What webhooks are and why you should care
Webhooks are user-defined HTTP callbacks. Here’s a common example: You go to github. There’s a textbox for their code post webhook. You drop in a URL. Now when you post your code to github, github will HTTP POST to your chosen URL with details about the code post. There is no simpler way to allow open ended integration with arbitrary web services.
This tiny interface is used in obvious ways: bug tracking integration, sms messaging, IRC and twitter.
The same tiny interface is also used in non-obvious ways, like Run Code Run which offers to build and run your project’s tests for you. All by just plugging a runcoderun.com URL into GitHub.
Webhooks today offer a lot of value as an instant notification mechanism. Have events your users care about? Give them a webhook for those events and you’ve given them the power and flexibility to integrate that event stream into their life.

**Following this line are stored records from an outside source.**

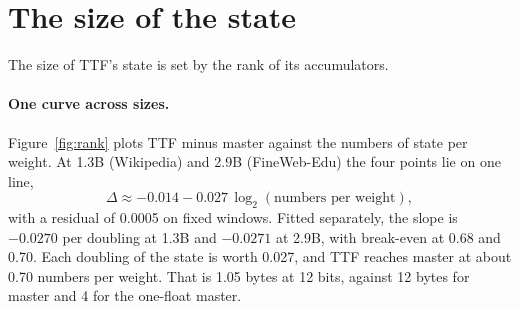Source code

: \documentclass[10pt,twocolumn]{article}
\begin{document}
\begin{table}[t]
\caption{Training length and the ternary gap: a 15M model trained from scratch in full precision and with TTF (the
scratch recipe, $\theta=16$) on the same FineWeb-Edu stream, cooldown branches at 1, 2 and 5 times compute-optimal
(20 tokens per parameter). Fixed windows: the first 2000 of FineWeb-Edu validation (the scores shown), the 974 of
Wikipedia validation.}
\label{tab:depth15}
\end{table}

\section{The size of the state}\label{sec:rank}
The size of TTF's state is set by the rank of its accumulators.

\paragraph{One curve across sizes.} Figure~\ref{fig:rank} plots TTF minus master against the numbers of state per
weight. At 1.3B (Wikipedia) and 2.9B (FineWeb-Edu) the four points lie on one line,
\begin{equation}
  \Delta \approx -0.014 - 0.027\,\log_2(\text{numbers per weight}),
\end{equation}
with a residual of 0.0005 on fixed windows. Fitted separately, the slope is $-0.0270$ per doubling at 1.3B and $-0.0271$
at 2.9B, with break-even at 0.68 and 0.70. Each doubling of the state is worth 0.027, and TTF reaches master at about
0.70 numbers per weight. That is 1.05 bytes at 12 bits, against 12 bytes for master and 4 for the one-float master.
\end{document}
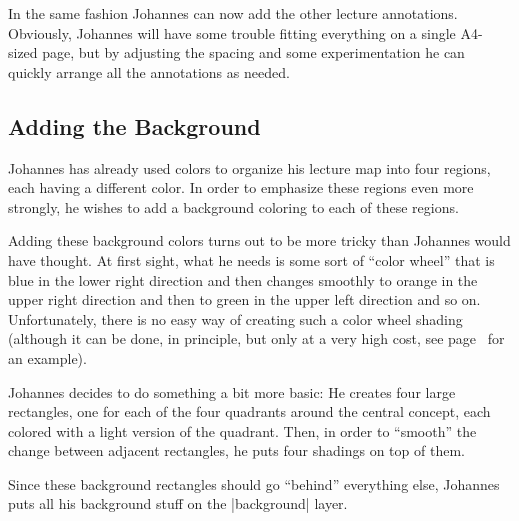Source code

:In the same fashion Johannes can now add the other lecture annotations.
Obviously, Johannes will have some trouble fitting everything on a single
A4-sized page, but by adjusting the spacing and some experimentation he can
quickly arrange all the annotations as needed.


\subsection{Adding the Background}

Johannes has already used colors to organize his lecture map into four regions,
each having a different color. In order to emphasize these regions even more
strongly, he wishes to add a background coloring to each of these regions.

Adding these background colors turns out to be more tricky than Johannes would
have thought. At first sight, what he needs is some sort of ``color wheel''
that is blue in the lower right direction and then changes smoothly to orange
in the upper right direction and then to green in the upper left direction and
so on. Unfortunately, there is no easy way of creating such a color wheel
shading (although it can be done, in principle, but only at a very high cost,
see page~\pageref{shading-color-wheel} for an example).

Johannes decides to do something a bit more basic: He creates four large
rectangles, one for each of the four quadrants around the central concept, each
colored with a light version of the quadrant. Then, in order to ``smooth'' the
change between adjacent rectangles, he puts four shadings on top of them.

Since these background rectangles should go ``behind'' everything else,
Johannes puts all his background stuff on the |background| layer.

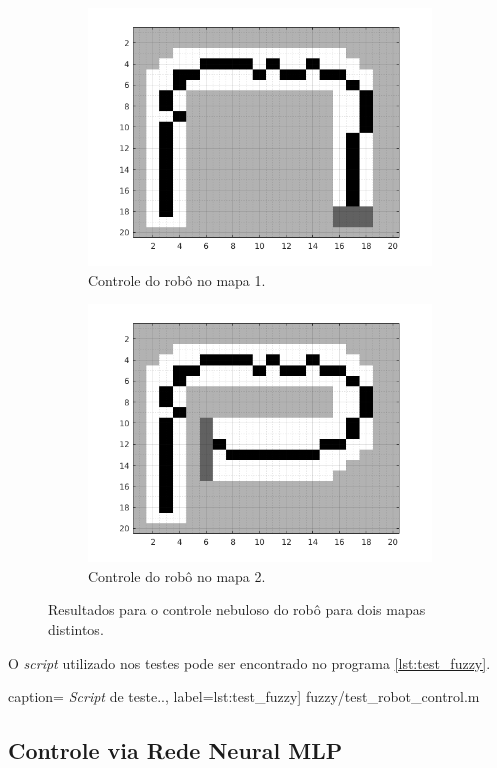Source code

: 	\begin{figure}[h!]
	
	\centering
	
		\begin{subfigure}{.5\textwidth}
		  \centering
		  \includegraphics[width=1\linewidth]{fuzzy/test1}
		  \caption{\centering Controle do robô no mapa 1.}
		  \label{fig:test_fuzzy_1}
		  
		\end{subfigure}%
		\begin{subfigure}{.5\textwidth}
		  \centering
		  \includegraphics[width=1\linewidth]{fuzzy/test2}
		  \caption{\centering Controle do robô no mapa 2.}
		  \label{fig:test_fuzzy_2} 
		\end{subfigure}
	
	
	\caption{Resultados para o controle nebuloso do robô
	para dois mapas distintos.}
	\end{figure}
	
	\FloatBarrier
		
	O \textit{script} utilizado nos testes pode ser encontrado no programa
	\ref{lst:test_fuzzy}.
	
	 caption={  
	\textit{Script} de teste..}, label={lst:test_fuzzy}]
	{fuzzy/test_robot_control.m}

	\subsection {Controle via Rede Neural MLP}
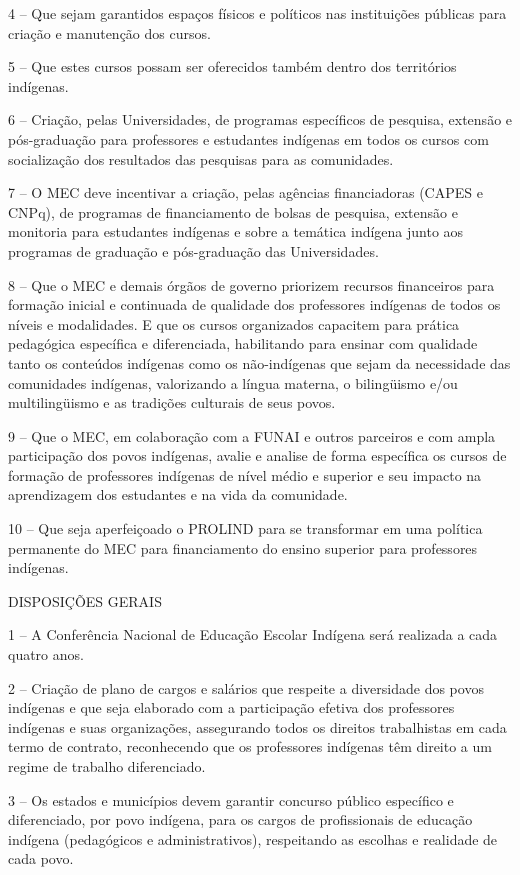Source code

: \documentclass[
]{book}
\begin{document}
4 -- Que sejam garantidos espaços físicos e políticos nas instituições públicas para criação e manutenção dos cursos.

5 -- Que estes cursos possam ser oferecidos também dentro dos territórios indígenas.

6 -- Criação, pelas Universidades, de programas específicos de pesquisa, extensão e pós-graduação para professores e estudantes indígenas em todos os cursos com socialização dos resultados das pesquisas para as comunidades.

7 -- O MEC deve incentivar a criação, pelas agências financiadoras (CAPES e CNPq), de programas de financiamento de bolsas de pesquisa, extensão e monitoria para estudantes indígenas e sobre a temática indígena junto aos programas de graduação e pós-graduação das Universidades.

8 -- Que o MEC e demais órgãos de governo priorizem recursos financeiros para formação inicial e continuada de qualidade dos professores indígenas de todos os níveis e modalidades. E que os cursos organizados capacitem para prática pedagógica específica e diferenciada, habilitando para ensinar com qualidade tanto os conteúdos indígenas como os não-indígenas que sejam da necessidade das comunidades indígenas, valorizando a língua materna, o bilingüismo e/ou multilingüismo e as tradições culturais de seus povos.

9 -- Que o MEC, em colaboração com a FUNAI e outros parceiros e com ampla participação dos povos indígenas, avalie e analise de forma específica os cursos de formação de professores indígenas de nível médio e superior e seu impacto na aprendizagem dos estudantes e na vida da comunidade.

10 -- Que seja aperfeiçoado o PROLIND para se transformar em uma política permanente do MEC para financiamento do ensino superior para professores indígenas.

DISPOSIÇÕES GERAIS

1 -- A Conferência Nacional de Educação Escolar Indígena será realizada a cada quatro anos.

2 -- Criação de plano de cargos e salários que respeite a diversidade dos povos indígenas e que seja elaborado com a participação efetiva dos professores indígenas e suas organizações, assegurando todos os direitos trabalhistas em cada termo de contrato, reconhecendo que os professores indígenas têm direito a um regime de trabalho diferenciado.

3 -- Os estados e municípios devem garantir concurso público específico e diferenciado, por povo indígena, para os cargos de profissionais de educação indígena (pedagógicos e administrativos), respeitando as escolhas e realidade de cada povo.
\end{document}
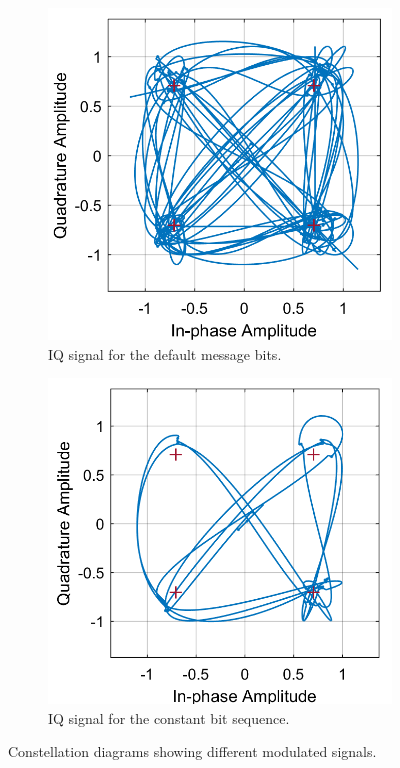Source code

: \documentclass[12pt,a4paper]{report}
\begin{document}
\begin{figure}[!h]
    \centering
    \begin{subfigure}{0.4\textwidth}
        \centering
        \includegraphics[width = \textwidth]{Figures/mod_frame.png}
        \caption{IQ signal for the default message bits.}
        \label{fig:test:mod_rec:mod_iq:frame}
    \end{subfigure}
    \hspace{0.1\textwidth}
    \begin{subfigure}{0.4\textwidth}
        \centering
        \includegraphics[width = \textwidth]{Figures/mod_ones.png}
        \caption{IQ signal for the constant bit sequence.}
        \label{fig:test:mod_rec:mod_iq:ones}
    \end{subfigure}
    \caption{Constellation diagrams showing different modulated signals.}
    \label{fig:test:mod_rec:mod_iq}
\end{figure}
\end{document}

For all of that power, webhooks are impressively simple to implement. It’s a one liner in almost every language.
urllib.urlopen(user.webhook.url)
While there’s a lot of value in webhooks today, it’s the future that really interests me. Webhooks are composable. You’ll point a webhook at a site that will call other webhooks. It might process the data, record it, fork it off to multiple webhooks or something stranger still. Yahoo Pipes tried to do this, but ultimately you were limited to what Yahoo Pipes was designed to do. Webhooks can be integrated and implemented everywhere. They piggyback the fundamental decentralized nature of the web.
I imagine a future where twitter feed updates instantly call a webhook. I’ve pointed that webhook at a service that does bayesian filtering. The filtering has been set up to determine if the tweet looks time-sensitive “Anyone interested in getting dinner tonight?” vs time-insensitive “Webhooks are cool.” Time sensitive posts call another webhook, this time set to sms my phone. Note that nowhere in this future am I writing any code. I don’t have to.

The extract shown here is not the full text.